=== Problem requirements ===
Please copy the lines below exactly, from the first one through the line showing "returns a fixed".

=== Data provided ===

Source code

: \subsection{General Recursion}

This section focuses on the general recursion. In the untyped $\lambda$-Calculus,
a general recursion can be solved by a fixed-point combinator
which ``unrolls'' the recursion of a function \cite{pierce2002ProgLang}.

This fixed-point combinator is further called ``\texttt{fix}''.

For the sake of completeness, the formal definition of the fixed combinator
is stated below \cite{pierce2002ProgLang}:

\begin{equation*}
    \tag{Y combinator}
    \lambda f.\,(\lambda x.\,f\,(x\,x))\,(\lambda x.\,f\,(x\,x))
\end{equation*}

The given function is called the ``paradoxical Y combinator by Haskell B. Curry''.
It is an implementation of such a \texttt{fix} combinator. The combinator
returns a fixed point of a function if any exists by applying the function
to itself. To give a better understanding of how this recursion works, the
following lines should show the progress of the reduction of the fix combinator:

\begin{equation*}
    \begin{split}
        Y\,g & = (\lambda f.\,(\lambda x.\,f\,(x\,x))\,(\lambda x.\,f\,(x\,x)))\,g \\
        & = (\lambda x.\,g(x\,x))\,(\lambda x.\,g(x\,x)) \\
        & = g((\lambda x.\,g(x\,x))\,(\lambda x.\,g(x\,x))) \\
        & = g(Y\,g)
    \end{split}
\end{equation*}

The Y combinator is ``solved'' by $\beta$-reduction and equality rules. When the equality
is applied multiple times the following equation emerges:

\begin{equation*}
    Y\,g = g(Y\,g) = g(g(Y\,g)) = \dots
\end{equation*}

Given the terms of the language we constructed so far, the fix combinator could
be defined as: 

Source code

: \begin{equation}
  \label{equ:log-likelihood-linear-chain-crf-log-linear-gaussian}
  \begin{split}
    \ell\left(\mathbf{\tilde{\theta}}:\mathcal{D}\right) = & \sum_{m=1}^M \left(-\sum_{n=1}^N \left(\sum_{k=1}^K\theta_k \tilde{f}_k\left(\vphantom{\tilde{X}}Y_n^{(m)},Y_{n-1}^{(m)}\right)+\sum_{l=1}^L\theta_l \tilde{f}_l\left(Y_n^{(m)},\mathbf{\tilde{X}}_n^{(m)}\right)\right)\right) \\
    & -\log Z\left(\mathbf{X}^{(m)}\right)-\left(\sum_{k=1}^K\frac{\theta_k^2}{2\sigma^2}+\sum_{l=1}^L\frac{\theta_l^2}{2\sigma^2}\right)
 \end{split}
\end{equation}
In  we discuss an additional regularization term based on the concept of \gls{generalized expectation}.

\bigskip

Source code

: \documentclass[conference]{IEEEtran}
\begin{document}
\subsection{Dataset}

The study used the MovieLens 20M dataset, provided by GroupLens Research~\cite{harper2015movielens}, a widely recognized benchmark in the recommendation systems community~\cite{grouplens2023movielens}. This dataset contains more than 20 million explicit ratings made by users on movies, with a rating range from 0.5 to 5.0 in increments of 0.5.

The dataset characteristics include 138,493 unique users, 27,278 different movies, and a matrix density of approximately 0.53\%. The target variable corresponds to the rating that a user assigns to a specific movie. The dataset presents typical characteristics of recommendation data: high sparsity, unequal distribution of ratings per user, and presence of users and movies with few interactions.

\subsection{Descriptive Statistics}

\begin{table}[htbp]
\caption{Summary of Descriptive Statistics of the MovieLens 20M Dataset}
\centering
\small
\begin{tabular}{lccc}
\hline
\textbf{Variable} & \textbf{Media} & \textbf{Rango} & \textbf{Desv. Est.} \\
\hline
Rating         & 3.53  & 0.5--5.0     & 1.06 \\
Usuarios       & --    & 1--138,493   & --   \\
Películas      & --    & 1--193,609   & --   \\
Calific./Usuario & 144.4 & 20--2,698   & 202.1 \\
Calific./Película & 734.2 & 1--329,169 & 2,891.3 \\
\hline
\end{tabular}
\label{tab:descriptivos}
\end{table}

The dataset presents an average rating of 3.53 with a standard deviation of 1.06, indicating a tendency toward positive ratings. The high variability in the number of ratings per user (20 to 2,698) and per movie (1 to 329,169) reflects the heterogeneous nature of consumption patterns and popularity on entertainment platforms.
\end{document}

=== Solved exercise ===
Source code

: \subsection{General Recursion}

This section focuses on the general recursion. In the untyped $\lambda$-Calculus,
a general recursion can be solved by a fixed-point combinator
which ``unrolls'' the recursion of a function \cite{pierce2002ProgLang}.

This fixed-point combinator is further called ``\texttt{fix}''.

For the sake of completeness, the formal definition of the fixed combinator
is stated below \cite{pierce2002ProgLang}:

\begin{equation*}
    \tag{Y combinator}
    \lambda f.\,(\lambda x.\,f\,(x\,x))\,(\lambda x.\,f\,(x\,x))
\end{equation*}

The given function is called the ``paradoxical Y combinator by Haskell B. Curry''.
It is an implementation of such a \texttt{fix} combinator. The combinator
returns a fixed point of a function if any exists by applying the function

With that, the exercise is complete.